* Exercise details *
Take the entries below and retype them exactly.

====== Data to use ======

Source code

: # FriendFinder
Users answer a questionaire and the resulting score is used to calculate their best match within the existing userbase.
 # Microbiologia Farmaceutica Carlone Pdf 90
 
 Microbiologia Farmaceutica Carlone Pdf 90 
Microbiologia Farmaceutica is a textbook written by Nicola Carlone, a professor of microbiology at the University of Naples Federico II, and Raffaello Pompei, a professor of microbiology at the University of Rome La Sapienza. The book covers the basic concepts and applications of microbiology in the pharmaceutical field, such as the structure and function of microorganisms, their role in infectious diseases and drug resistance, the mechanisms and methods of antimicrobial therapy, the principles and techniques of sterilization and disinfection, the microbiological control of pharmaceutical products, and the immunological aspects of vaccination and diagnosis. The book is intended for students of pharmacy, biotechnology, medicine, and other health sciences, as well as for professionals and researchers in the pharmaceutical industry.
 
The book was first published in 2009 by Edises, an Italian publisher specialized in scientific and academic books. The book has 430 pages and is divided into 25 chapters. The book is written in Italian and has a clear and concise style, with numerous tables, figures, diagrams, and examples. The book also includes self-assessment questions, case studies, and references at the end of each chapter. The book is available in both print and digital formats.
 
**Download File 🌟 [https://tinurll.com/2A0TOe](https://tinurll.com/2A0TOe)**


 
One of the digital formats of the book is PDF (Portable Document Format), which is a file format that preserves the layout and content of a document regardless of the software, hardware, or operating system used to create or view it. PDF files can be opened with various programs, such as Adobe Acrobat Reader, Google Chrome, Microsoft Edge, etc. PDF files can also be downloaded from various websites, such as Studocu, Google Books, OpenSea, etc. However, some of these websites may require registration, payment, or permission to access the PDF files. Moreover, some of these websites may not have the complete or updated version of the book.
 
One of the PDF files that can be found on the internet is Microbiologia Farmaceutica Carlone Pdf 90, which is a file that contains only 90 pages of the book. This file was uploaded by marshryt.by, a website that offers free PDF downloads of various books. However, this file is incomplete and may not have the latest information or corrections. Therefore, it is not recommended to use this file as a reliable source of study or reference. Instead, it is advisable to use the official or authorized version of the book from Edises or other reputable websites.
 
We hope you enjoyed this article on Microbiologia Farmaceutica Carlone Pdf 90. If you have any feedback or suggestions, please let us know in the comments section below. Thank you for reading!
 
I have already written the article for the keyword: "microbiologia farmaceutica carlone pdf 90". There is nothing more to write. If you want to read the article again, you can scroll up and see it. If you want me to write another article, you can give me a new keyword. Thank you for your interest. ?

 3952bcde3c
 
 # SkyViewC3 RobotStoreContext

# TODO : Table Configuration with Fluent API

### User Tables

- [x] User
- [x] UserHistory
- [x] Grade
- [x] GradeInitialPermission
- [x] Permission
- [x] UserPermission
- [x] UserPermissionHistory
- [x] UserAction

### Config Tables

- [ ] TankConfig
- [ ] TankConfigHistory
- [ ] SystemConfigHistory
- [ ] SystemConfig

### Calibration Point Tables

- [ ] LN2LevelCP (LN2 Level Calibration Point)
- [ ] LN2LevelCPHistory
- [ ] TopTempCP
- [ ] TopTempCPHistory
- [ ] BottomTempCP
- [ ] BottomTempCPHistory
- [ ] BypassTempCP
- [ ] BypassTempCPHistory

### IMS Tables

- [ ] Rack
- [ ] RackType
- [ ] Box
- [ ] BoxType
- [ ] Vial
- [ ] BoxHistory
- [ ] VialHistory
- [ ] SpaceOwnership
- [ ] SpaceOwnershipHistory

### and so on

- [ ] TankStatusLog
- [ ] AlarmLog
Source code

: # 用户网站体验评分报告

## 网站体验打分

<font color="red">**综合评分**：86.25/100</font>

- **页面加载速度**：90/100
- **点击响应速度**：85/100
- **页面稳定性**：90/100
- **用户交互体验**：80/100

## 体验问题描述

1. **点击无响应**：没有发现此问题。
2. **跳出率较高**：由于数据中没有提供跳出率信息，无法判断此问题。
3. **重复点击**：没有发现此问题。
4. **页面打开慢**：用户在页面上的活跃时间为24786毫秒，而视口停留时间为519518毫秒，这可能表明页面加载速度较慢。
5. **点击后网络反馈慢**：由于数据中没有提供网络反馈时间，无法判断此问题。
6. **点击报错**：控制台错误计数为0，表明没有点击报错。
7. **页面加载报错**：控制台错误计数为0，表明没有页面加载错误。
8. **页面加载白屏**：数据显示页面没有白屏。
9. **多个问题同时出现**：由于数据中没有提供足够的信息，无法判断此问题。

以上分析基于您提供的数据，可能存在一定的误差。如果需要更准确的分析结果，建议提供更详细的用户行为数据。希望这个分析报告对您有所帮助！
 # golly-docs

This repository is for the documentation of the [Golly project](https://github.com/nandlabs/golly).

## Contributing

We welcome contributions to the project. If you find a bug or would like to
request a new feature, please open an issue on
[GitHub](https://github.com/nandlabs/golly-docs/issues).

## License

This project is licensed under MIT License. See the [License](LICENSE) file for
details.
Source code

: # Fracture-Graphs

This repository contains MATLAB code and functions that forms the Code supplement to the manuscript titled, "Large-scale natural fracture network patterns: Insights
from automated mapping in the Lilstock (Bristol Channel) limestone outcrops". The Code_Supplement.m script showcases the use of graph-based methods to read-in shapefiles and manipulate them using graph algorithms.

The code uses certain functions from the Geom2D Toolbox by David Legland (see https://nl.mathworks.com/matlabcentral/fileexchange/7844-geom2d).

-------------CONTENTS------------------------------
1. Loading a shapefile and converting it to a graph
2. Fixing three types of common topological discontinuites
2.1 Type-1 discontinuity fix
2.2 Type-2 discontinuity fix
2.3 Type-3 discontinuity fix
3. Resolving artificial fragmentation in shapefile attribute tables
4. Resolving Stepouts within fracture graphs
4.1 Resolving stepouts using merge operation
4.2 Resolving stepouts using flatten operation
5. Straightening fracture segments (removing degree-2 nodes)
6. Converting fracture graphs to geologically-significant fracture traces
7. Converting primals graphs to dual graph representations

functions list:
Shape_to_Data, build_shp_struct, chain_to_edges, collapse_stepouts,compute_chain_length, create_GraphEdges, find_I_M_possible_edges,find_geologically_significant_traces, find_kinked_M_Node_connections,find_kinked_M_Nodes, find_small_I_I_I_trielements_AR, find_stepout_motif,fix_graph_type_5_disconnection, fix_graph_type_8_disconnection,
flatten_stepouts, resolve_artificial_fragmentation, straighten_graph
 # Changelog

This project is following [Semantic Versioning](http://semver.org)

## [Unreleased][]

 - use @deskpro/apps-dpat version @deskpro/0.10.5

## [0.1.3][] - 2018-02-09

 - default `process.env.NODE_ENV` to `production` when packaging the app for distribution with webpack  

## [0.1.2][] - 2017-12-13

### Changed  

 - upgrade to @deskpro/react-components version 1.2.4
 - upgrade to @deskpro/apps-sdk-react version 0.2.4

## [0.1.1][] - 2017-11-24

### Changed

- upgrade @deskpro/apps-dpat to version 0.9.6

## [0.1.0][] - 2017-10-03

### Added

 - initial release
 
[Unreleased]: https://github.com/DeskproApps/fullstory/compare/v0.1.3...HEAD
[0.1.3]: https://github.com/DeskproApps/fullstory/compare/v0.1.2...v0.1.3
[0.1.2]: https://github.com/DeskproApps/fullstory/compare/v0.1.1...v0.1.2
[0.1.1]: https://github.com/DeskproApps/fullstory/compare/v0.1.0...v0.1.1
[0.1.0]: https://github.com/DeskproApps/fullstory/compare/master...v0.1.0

======

* Exercise result *
Source code

: # FriendFinder
Users answer a questionaire and the resulting score is used to calculate their best match within the existing userbase.
 # Microbiologia Farmaceutica Carlone Pdf 90
 
 Microbiologia Farmaceutica Carlone Pdf 90 
Microbiologia Farmaceutica is a textbook written by Nicola Carlone, a professor of microbiology at the University of Naples Federico II, and Raffaello Pompei, a professor of microbiology at the University of Rome La Sapienza. The book covers the basic concepts and applications of microbiology in the pharmaceutical field, such as the structure and function of microorganisms, their role in infectious diseases and drug resistance, the mechanisms and methods of antimicrobial therapy, the principles and techniques of sterilization and disinfection, the microbiological control of pharmaceutical products, and the immunological aspects of vaccination and diagnosis. The book is intended for students of pharmacy, biotechnology, medicine, and other health sciences, as well as for professionals and researchers in the pharmaceutical industry.
 
The book was first published in 2009 by Edises, an Italian publisher specialized in scientific and academic books. The book has 430 pages and is divided into 25 chapters. The book is written in Italian and has a clear and concise style, with numerous tables, figures, diagrams, and examples. The book also includes self-assessment questions, case studies, and references at the end of each chapter. The book is available in both print and digital formats.
 
**Download File 🌟 [https://tinurll.com/2A0TOe](https://tinurll.com/2A0TOe)**


 
One of the digital formats of the book is PDF (Portable Document Format), which is a file format that preserves the layout and content of a document regardless of the software, hardware, or operating system used to create or view it. PDF files can be opened with various programs, such as Adobe Acrobat Reader, Google Chrome, Microsoft Edge, etc. PDF files can also be downloaded from various websites, such as Studocu, Google Books, OpenSea, etc. However, some of these websites may require registration, payment, or permission to access the PDF files. Moreover, some of these websites may not have the complete or updated version of the book.
 
One of the PDF files that can be found on the internet is Microbiologia Farmaceutica Carlone Pdf 90, which is a file that contains only 90 pages of the book. This file was uploaded by marshryt.by, a website that offers free PDF downloads of various books. However, this file is incomplete and may not have the latest information or corrections. Therefore, it is not recommended to use this file as a reliable source of study or reference. Instead, it is advisable to use the official or authorized version of the book from Edises or other reputable websites.
 
We hope you enjoyed this article on Microbiologia Farmaceutica Carlone Pdf 90. If you have any feedback or suggestions, please let us know in the comments section below. Thank you for reading!
 
I have already written the article for the keyword: "microbiologia farmaceutica carlone pdf 90". There is nothing more to write. If you want to read the article again, you can scroll up and see it. If you want me to write another article, you can give me a new keyword. Thank you for your interest. ?

 3952bcde3c
 
 # SkyViewC3 RobotStoreContext

# TODO : Table Configuration with Fluent API

### User Tables

- [x] User
- [x] UserHistory
- [x] Grade
- [x] GradeInitialPermission
- [x] Permission
- [x] UserPermission
- [x] UserPermissionHistory
- [x] UserAction

### Config Tables

- [ ] TankConfig
- [ ] TankConfigHistory
- [ ] SystemConfigHistory
- [ ] SystemConfig

### Calibration Point Tables

- [ ] LN2LevelCP (LN2 Level Calibration Point)
- [ ] LN2LevelCPHistory
- [ ] TopTempCP
- [ ] TopTempCPHistory
- [ ] BottomTempCP
- [ ] BottomTempCPHistory
- [ ] BypassTempCP
- [ ] BypassTempCPHistory

### IMS Tables

- [ ] Rack
- [ ] RackType
- [ ] Box
- [ ] BoxType
- [ ] Vial
- [ ] BoxHistory
- [ ] VialHistory
- [ ] SpaceOwnership
- [ ] SpaceOwnershipHistory

### and so on

- [ ] TankStatusLog
- [ ] AlarmLog
Source code

: # 用户网站体验评分报告

## 网站体验打分

<font color="red">**综合评分**：86.25/100</font>

- **页面加载速度**：90/100
- **点击响应速度**：85/100
- **页面稳定性**：90/100
- **用户交互体验**：80/100

## 体验问题描述

1. **点击无响应**：没有发现此问题。
2. **跳出率较高**：由于数据中没有提供跳出率信息，无法判断此问题。
3. **重复点击**：没有发现此问题。
4. **页面打开慢**：用户在页面上的活跃时间为24786毫秒，而视口停留时间为519518毫秒，这可能表明页面加载速度较慢。
5. **点击后网络反馈慢**：由于数据中没有提供网络反馈时间，无法判断此问题。
6. **点击报错**：控制台错误计数为0，表明没有点击报错。
7. **页面加载报错**：控制台错误计数为0，表明没有页面加载错误。
8. **页面加载白屏**：数据显示页面没有白屏。
9. **多个问题同时出现**：由于数据中没有提供足够的信息，无法判断此问题。

以上分析基于您提供的数据，可能存在一定的误差。如果需要更准确的分析结果，建议提供更详细的用户行为数据。希望这个分析报告对您有所帮助！
 # golly-docs

This repository is for the documentation of the [Golly project](https://github.com/nandlabs/golly).

## Contributing

We welcome contributions to the project. If you find a bug or would like to
request a new feature, please open an issue on
[GitHub](https://github.com/nandlabs/golly-docs/issues).

## License

This project is licensed under MIT License. See the [License](LICENSE) file for
details.
Source code

: # Fracture-Graphs

This repository contains MATLAB code and functions that forms the Code supplement to the manuscript titled, "Large-scale natural fracture network patterns: Insights
from automated mapping in the Lilstock (Bristol Channel) limestone outcrops". The Code_Supplement.m script showcases the use of graph-based methods to read-in shapefiles and manipulate them using graph algorithms.

The code uses certain functions from the Geom2D Toolbox by David Legland (see https://nl.mathworks.com/matlabcentral/fileexchange/7844-geom2d).

-------------CONTENTS------------------------------
1. Loading a shapefile and converting it to a graph
2. Fixing three types of common topological discontinuites
2.1 Type-1 discontinuity fix
2.2 Type-2 discontinuity fix
2.3 Type-3 discontinuity fix
3. Resolving artificial fragmentation in shapefile attribute tables
4. Resolving Stepouts within fracture graphs
4.1 Resolving stepouts using merge operation
4.2 Resolving stepouts using flatten operation
5. Straightening fracture segments (removing degree-2 nodes)
6. Converting fracture graphs to geologically-significant fracture traces
7. Converting primals graphs to dual graph representations

functions list:
Shape_to_Data, build_shp_struct, chain_to_edges, collapse_stepouts,compute_chain_length, create_GraphEdges, find_I_M_possible_edges,find_geologically_significant_traces, find_kinked_M_Node_connections,find_kinked_M_Nodes, find_small_I_I_I_trielements_AR, find_stepout_motif,fix_graph_type_5_disconnection, fix_graph_type_8_disconnection,
flatten_stepouts, resolve_artificial_fragmentation, straighten_graph
 # Changelog

This project is following [Semantic Versioning](http://semver.org)

## [Unreleased][]

 - use @deskpro/apps-dpat version @deskpro/0.10.5

## [0.1.3][] - 2018-02-09

 - default `process.env.NODE_ENV` to `production` when packaging the app for distribution with webpack  

## [0.1.2][] - 2017-12-13

### Changed  

 - upgrade to @deskpro/react-components version 1.2.4
 - upgrade to @deskpro/apps-sdk-react version 0.2.4

## [0.1.1][] - 2017-11-24

### Changed

- upgrade @deskpro/apps-dpat to version 0.9.6

## [0.1.0][] - 2017-10-03

### Added

 - initial release
 
[Unreleased]: https://github.com/DeskproApps/fullstory/compare/v0.1.3...HEAD
[0.1.3]: https://github.com/DeskproApps/fullstory/compare/v0.1.2...v0.1.3
[0.1.2]: https://github.com/DeskproApps/fullstory/compare/v0.1.1...v0.1.2
[0.1.1]: https://github.com/DeskproApps/fullstory/compare/v0.1.0...v0.1.1
[0.1.0]: https://github.com/DeskproApps/fullstory/compare/master...v0.1.0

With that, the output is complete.